Zehroon Razak, Fayaz Ahmed, Ibrar Hussain and Imtiaz Ahmed. In January 2025, they were convicted of rape at Bradford Crown Court for offences committed in the late 1990s
DOMINIC ADLER
I’ve written about the rape gang scandal here, for UnHerd. I was never a child protection or sexual offences investigator, so I confined myself to the impact of social justice politics on broader police decision-making.
Having written the piece, I thought I was done. Then, thinking about it, I decided I wasn’t. There was more to be said about what justice might look like for the victims of Oldham, Rotherham, Rochdale, Telford, Oxford and the other British towns. The places where young girls were trafficked like meat.
It struck me how little we hear of the victims’ wishes. What do they want? ‘Victim-focussed’ is a buzzword in our criminal justice system, one which seldom survives contact with reality. While our institutions ponder their failures (and begin circling wagons), what of the victims? Then, what do we, as a society, expect? How should the police atone (yes, atone is the correct word) for such full-spectrum failure? This systemic collapse of decency is epochal. I find myself in agreement with Clement Knox, who wrote how the rape gang scandal is;
[A]s central to understanding the crisis of the modern British state as was slavery to the antebellum United States or the Dreyfus Affair to the French Third Republic. It is the rock on which the entire post-1968 British governance model breaks. It indicts the right and the left, the Conservatives and the Labour Party, the judiciary and the civil service and the media. Under the weight of its atrocity every single piety of modern Britain is crushed. The questions posed by the scandal transcend policy. They transcend politics. They are civilisational.’
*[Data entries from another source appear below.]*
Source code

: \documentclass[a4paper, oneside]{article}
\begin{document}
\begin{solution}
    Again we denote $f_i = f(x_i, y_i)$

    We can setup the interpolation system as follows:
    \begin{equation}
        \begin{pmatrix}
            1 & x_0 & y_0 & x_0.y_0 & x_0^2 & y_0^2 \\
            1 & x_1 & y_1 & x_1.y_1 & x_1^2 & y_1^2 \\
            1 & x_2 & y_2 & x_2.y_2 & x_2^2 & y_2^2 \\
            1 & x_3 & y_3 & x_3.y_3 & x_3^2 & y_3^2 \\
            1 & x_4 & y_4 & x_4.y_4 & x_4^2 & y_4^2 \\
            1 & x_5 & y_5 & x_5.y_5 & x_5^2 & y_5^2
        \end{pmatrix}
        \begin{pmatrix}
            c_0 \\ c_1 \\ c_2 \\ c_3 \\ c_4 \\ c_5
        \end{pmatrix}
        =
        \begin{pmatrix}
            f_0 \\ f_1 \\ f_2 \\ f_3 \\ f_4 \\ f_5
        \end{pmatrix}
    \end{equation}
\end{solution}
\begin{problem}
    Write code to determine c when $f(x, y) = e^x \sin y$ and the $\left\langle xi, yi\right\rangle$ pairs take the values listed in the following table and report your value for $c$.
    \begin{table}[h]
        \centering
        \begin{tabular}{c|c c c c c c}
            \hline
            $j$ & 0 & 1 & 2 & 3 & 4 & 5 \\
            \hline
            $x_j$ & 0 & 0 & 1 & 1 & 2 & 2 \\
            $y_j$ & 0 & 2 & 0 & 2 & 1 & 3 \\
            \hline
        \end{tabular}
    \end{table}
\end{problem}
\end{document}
Hyperbolic? I think not. Those who think it is (including many in government, both national and local) are sticking their heads in the sand. Those who wish this would go away, or think it’s a bandwagon, or argue the existing series of investigations are adequate… are wrong. Very, very wrong. They’re sticking their fingers in their ears and singing nyah-nyah-nyah-nyah.
Partly, this is because their entire belief system faces radical realignment. The Wizard of Oz is exposed; the British multicultural model is broken. The consequences of post-Macpherson Britain – hitherto sacrosanct – are being openly questioned.
And, partly, it’s because of the ugly, machine politics of predominantly Labour-run councils. Then there are the fantasy beliefs of our administrative classes (of all parties), preaching from well-heeled neighbourhoods in cities and university towns.
As for the ‘far right bandwagon’? Yes, online hordes of mouth-breathers, wannabe Nazis and trolls will exploit this scandal. Of course they will – it was ever thus. No activist will ever ‘let a good disaster go to waste’. Their opportunism detracts, in no way whatsoever, from the sheer depravity of the rape gangs, nor the ensuing cover-up.
The bandwagon argument? It’s a distraction technique. The Prime Minister, by deploying it, reveals his weakness. For a man whose religion appears to be human rights law, a man who thinks nothing of paying to surrender territory to assuage obscure international courts, Starmer seems strangely indifferent to this blatant failure of process. Starmer can vacillate as much as he likes. Decent people, of all political persuasions, feel the winds of change. The vibe reminds me, in some ways, of 1989. Yet, this time, there will be no ‘end of history.’
Now, imagine a minefield. A densely-seeded minefield. Every issue I’ve just written about, for senior police leaders, is one of those mines. What if every ideological and operational assumption they’ve operated under for the past thirty years is… wrong? Demonstrably so?

How a police Gold Group views any given scandal
Victims
Police officers routinely deal with victims of crime. Therefore, it’s not surprising victims occasionally become routine. Police officers have varying levels of empathy. Those with high levels of emotional intelligence, unsurprisingly, are often drawn to roles like sexual offences, family liaison and child protection.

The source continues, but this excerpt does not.